Entah kenapa Frater Ambrosius sangat yakin Poltak pasti lulus ujian masuk seminari. Dia sudah jatuh hati pada Poltak sejak anak itu menjadi juara menulis dan membaca puisi pada 17 Agustus lalu.
“Olo, Fraternami.”
Poltak berbohong. Bukan neneknya yang menanti kehadirannya. Melainkan Berta, paribannya. Tapi hal itu tak mungkinlah dikatakan kepada Frater Ambrosius. Sebab dia kan calon pastor.
Masa calon pastor memikirkan pariban. Apa kata Yesus nanti?
Poltak berlari menuruni jalan setapak dari pastoran. Lalu menambah kecepatan larinya saat belok kanan ke Jalan Yosep Sinaga.
Ibarat celeng diburu anjing saja larinya. Tak perduli pada orang-orang yang terheran-heran melihat dirinya.
Hanya ada satu hal dalam pikiran Poltak. Dia harus secepatnya tiba di Dermaga Tigaraja. Lalu menepati janjinya kepada Berta.

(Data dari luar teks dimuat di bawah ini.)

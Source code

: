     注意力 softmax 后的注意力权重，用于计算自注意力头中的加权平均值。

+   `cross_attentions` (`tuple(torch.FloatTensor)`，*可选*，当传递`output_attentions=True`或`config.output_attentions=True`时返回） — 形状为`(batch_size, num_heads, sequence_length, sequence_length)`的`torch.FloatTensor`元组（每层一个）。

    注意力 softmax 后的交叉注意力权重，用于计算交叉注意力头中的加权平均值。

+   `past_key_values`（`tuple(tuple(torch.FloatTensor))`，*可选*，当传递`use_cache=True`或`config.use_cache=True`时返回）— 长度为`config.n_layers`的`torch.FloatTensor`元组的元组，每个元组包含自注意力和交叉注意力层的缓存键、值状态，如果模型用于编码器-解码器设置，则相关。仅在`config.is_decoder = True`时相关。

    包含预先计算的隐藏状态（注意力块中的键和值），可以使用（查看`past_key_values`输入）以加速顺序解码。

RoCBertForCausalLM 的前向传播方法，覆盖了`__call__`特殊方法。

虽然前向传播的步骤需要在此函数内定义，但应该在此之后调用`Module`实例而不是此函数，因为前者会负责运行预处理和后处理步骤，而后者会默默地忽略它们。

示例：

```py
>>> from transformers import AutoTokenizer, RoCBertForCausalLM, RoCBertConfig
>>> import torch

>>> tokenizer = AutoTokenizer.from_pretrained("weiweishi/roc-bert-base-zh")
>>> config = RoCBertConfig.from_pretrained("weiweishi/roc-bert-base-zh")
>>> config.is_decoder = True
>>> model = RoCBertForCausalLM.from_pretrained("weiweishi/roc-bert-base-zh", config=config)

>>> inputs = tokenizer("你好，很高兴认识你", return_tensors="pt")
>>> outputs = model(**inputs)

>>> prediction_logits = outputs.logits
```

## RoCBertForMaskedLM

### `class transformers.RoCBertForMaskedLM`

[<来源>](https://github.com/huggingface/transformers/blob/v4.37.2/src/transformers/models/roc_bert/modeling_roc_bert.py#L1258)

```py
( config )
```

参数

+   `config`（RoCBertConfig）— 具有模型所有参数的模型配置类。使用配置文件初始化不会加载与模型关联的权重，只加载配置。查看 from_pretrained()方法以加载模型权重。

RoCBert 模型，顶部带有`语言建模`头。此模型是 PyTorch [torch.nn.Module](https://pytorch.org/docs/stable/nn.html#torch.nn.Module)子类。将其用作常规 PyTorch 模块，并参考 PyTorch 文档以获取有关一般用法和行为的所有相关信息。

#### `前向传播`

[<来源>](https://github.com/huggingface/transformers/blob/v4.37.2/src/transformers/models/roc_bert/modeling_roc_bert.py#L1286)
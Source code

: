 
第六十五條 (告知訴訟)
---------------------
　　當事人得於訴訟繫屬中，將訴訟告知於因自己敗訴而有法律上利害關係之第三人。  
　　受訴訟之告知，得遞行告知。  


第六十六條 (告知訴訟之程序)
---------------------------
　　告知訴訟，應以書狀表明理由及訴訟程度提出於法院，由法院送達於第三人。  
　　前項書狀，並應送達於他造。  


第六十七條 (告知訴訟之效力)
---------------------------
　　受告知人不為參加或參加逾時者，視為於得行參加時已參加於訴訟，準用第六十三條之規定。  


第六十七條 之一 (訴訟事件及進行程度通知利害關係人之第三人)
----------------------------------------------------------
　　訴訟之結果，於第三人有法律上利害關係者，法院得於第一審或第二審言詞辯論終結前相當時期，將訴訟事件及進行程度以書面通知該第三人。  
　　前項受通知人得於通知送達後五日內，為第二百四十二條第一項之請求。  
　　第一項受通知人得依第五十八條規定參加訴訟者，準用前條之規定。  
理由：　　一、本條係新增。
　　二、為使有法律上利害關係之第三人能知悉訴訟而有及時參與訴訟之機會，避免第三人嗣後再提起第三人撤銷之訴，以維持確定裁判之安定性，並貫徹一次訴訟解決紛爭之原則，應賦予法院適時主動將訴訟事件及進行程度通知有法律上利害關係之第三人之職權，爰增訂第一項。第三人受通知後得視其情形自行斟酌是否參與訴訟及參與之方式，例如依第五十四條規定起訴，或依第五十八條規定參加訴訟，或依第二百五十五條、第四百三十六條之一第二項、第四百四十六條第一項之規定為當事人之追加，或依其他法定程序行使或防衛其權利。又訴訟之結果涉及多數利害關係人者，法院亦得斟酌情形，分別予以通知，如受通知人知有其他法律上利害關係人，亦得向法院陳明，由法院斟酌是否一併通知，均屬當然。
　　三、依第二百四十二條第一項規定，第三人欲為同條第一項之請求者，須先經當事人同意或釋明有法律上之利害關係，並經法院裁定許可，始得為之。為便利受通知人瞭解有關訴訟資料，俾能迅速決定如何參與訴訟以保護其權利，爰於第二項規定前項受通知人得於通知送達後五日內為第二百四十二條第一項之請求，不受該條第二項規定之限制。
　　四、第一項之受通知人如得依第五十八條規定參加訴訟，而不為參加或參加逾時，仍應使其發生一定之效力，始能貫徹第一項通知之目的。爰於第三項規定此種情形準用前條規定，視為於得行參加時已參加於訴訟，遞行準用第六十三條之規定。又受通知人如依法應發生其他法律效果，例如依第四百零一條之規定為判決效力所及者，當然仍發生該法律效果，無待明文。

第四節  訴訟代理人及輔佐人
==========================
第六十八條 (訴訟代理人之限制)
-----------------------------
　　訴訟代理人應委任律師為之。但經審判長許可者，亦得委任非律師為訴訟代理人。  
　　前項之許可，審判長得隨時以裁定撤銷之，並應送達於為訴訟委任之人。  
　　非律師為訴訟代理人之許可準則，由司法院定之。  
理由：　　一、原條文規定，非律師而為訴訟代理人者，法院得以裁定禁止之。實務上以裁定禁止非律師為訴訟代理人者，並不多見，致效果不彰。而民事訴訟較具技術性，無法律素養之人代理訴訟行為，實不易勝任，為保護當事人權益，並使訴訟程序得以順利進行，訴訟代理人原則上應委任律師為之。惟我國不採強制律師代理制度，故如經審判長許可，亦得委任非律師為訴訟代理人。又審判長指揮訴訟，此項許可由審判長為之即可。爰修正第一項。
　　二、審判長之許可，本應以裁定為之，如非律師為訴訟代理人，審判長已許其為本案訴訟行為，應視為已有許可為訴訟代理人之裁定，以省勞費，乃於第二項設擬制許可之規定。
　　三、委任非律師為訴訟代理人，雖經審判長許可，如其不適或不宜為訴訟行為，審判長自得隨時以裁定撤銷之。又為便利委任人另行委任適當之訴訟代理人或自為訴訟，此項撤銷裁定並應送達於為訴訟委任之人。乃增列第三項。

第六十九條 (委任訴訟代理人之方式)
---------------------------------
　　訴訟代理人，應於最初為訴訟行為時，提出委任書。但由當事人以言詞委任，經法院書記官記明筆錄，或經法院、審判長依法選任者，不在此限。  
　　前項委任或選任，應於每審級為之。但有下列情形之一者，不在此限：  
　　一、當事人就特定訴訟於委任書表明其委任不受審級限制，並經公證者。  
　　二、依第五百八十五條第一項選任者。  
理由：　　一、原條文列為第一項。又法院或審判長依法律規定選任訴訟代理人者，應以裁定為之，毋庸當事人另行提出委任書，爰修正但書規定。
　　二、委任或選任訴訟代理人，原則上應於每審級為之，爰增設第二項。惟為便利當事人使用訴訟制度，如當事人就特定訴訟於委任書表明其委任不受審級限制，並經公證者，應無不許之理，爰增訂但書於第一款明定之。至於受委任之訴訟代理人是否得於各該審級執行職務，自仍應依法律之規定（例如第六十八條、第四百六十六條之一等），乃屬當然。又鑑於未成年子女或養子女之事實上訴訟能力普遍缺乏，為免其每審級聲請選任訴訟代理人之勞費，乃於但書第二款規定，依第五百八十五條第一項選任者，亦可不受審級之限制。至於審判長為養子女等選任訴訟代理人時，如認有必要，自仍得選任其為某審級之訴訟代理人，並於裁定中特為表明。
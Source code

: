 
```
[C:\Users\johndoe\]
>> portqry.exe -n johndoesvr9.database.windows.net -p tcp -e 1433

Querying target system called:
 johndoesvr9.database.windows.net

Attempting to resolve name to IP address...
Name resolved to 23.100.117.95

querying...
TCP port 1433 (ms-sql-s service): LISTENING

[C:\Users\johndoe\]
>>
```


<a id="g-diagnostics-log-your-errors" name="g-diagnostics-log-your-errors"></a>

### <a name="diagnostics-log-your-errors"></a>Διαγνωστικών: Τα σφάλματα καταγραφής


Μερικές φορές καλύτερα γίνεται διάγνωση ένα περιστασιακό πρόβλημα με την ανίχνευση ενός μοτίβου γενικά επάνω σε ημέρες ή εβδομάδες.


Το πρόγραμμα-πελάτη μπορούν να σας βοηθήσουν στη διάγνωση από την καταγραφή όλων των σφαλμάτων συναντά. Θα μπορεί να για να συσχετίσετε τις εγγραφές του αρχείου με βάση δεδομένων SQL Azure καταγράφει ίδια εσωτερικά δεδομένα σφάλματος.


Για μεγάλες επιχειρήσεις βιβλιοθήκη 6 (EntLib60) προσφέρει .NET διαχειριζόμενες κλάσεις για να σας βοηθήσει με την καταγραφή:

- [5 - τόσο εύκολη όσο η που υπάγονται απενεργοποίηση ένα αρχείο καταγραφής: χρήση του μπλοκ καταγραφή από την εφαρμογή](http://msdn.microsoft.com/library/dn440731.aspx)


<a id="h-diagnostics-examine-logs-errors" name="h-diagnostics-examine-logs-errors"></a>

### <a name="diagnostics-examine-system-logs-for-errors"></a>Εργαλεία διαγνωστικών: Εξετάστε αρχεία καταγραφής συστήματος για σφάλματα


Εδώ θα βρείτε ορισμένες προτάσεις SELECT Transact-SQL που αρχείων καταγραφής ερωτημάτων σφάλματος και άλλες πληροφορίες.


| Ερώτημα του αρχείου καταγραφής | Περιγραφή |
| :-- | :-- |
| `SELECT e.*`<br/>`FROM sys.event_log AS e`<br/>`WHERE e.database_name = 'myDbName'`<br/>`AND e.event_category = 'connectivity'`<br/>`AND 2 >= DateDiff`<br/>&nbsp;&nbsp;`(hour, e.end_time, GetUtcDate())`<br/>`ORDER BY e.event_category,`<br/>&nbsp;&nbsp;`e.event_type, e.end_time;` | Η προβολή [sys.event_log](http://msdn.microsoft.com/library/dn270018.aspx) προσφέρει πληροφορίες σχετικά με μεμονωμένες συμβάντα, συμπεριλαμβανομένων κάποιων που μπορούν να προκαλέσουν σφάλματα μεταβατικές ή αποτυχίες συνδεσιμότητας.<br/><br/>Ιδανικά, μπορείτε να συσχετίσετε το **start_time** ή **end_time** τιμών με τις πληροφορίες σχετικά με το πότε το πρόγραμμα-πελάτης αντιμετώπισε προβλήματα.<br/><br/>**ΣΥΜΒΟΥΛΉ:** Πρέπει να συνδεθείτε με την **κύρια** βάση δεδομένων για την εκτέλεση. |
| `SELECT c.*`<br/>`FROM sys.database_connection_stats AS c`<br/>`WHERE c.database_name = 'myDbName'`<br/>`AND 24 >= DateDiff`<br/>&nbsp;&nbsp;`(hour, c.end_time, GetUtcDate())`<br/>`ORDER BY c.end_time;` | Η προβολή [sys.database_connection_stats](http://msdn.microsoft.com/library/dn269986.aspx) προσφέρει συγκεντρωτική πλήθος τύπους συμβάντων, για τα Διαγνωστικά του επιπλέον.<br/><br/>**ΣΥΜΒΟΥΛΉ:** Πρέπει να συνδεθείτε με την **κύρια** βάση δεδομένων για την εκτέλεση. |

Sementara itu di Dermaga Tigaraja, di atas kapal tujuan Pangururan, Berta berdiri gelisah di ujung dek haluan. Tatapan matanya lurus ke timur, ke arah pasar, mencari-cari sosok Poltak di tengah kerumunan para paronan, pengunjung pasar. Tapi sosok yang dinanti itu belum tampak juga.
“Inong, mana, Poltak. Kenapa dia belum datang juga?” Berta bertanya pada inong, ibunya.